Go through the material below, count the lines with the word "https", and reply with the count alone.

· · · · ·

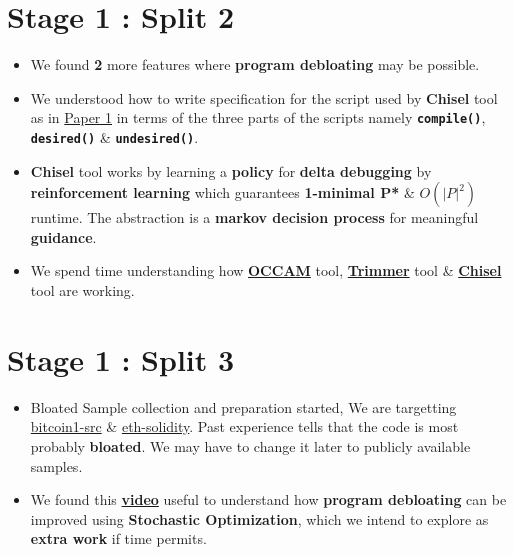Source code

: \documentclass{article} %
\begin{document}
\section*{Stage 1 : Split 2}
\begin{itemize}
	\item We found \textbf{2} more features where \textbf{program debloating} may be possible. 
	\item We understood how to write specification for the script used by \textbf{Chisel} tool as in \href{https://dl.acm.org/doi/10.1145/3243734.3243838}{Paper 1} in terms of the three parts of the scripts namely \textbf{\texttt{compile()}}, \textbf{\texttt{desired()}} \& \texttt{\textbf{undesired()}}.
	\item \textbf{Chisel} tool works by learning a \textbf{policy} for \textbf{delta debugging} by \textbf{reinforcement learning} which guarantees \textbf{1-minimal P*} \& $\textbf{$O(|P|^2)$}$ runtime. The abstraction is a \textbf{markov decision process} for meaningful \textbf{guidance}.
	\item We spend time understanding how \textbf{\href{https://github.com/ashish-gehani/OCCAM}{OCCAM}} tool, \textbf{\href{http://www.csl.sri.com/users/gehani/papers/ASE-2018.Trimmer.pdf}{Trimmer}} tool \& \textbf{\href{https://github.com/aspire-project/chisel}{Chisel}} tool are working. 
\end{itemize}

\section*{Stage 1 : Split 3}
\begin{itemize}
	\item Bloated Sample collection and preparation started, We are targetting \href{https://github.com/bitcoin/bitcoin}{bitcoin1-src} \& \href{https://github.com/ethereum/solidity}{eth-solidity}. Past experience tells that the code is most probably \textbf{bloated}. We may have to change it later to publicly available samples. 
	\item We found this \textbf{\href{https://www.youtube.com/watch?v=hC4zIwyv1bg}{video}} useful to understand how \textbf{program debloating} can be improved using \textbf{Stochastic Optimization}, which we intend to explore as \textbf{extra work} if time permits.
\end{itemize}
\end{document}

· · · · ·

* [Solution to this exercise]: 4